(Items from a dataset)

++++++++++++++++++++

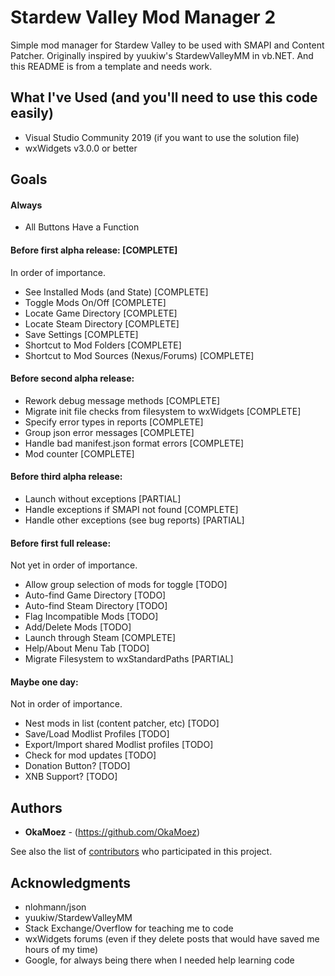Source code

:# Stardew Valley Mod Manager 2

Simple mod manager for Stardew Valley to be used with SMAPI and Content Patcher.  Originally inspired by yuukiw's StardewValleyMM in vb.NET.  And this README is from a template and needs work.

## What I've Used (and you'll need to use this code easily)
* Visual Studio Community 2019 (if you want to use the solution file)
* wxWidgets v3.0.0 or better

## Goals
#### Always
* All Buttons Have a Function

#### Before first alpha release: [COMPLETE]
In order of importance.
* See Installed Mods (and State) [COMPLETE]
* Toggle Mods On/Off [COMPLETE]
* Locate Game Directory [COMPLETE]
* Locate Steam Directory [COMPLETE]
* Save Settings [COMPLETE]
* Shortcut to Mod Folders [COMPLETE]
* Shortcut to Mod Sources (Nexus/Forums) [COMPLETE]

#### Before second alpha release:
* Rework debug message methods [COMPLETE]
* Migrate init file checks from filesystem to wxWidgets [COMPLETE]
* Specify error types in reports [COMPLETE]
* Group json error messages [COMPLETE]
* Handle bad manifest.json format errors [COMPLETE]
* Mod counter [COMPLETE]

#### Before third alpha release:
* Launch without exceptions [PARTIAL]
* Handle exceptions if SMAPI not found [COMPLETE]
* Handle other exceptions (see bug reports) [PARTIAL]

#### Before first full release:
Not yet in order of importance.
* Allow group selection of mods for toggle [TODO]
* Auto-find Game Directory [TODO]
* Auto-find Steam Directory [TODO]
* Flag Incompatible Mods [TODO]
* Add/Delete Mods [TODO]
* Launch through Steam [COMPLETE]
* Help/About Menu Tab [TODO]
* Migrate Filesystem to wxStandardPaths [PARTIAL]

#### Maybe one day:
Not in order of importance.
* Nest mods in list (content patcher, etc) [TODO]
* Save/Load Modlist Profiles [TODO]
* Export/Import shared Modlist profiles [TODO]
* Check for mod updates [TODO]
* Donation Button? [TODO]
* XNB Support? [TODO]

## Authors
* **OkaMoez** - (https://github.com/OkaMoez)

See also the list of [contributors](https://github.com/OkaMoez/SDVMM2/contributors) who participated in this project.

## Acknowledgments
* nlohmann/json
* yuukiw/StardewValleyMM
* Stack Exchange/Overflow for teaching me to code
* wxWidgets forums (even if they delete posts that would have saved me hours of my time)
* Google, for always being there when I needed help learning code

++++++++++++++++++++

Could you reproduce, exactly, every line above from the line with "Not yet in order of importance." to the line with "Not in order of importance.", and no other line? Both ends count.

» **TASK RESULT**:
Not yet in order of importance.
* Allow group selection of mods for toggle [TODO]
* Auto-find Game Directory [TODO]
* Auto-find Steam Directory [TODO]
* Flag Incompatible Mods [TODO]
* Add/Delete Mods [TODO]
* Launch through Steam [COMPLETE]
* Help/About Menu Tab [TODO]
* Migrate Filesystem to wxStandardPaths [PARTIAL]

#### Maybe one day:
Not in order of importance.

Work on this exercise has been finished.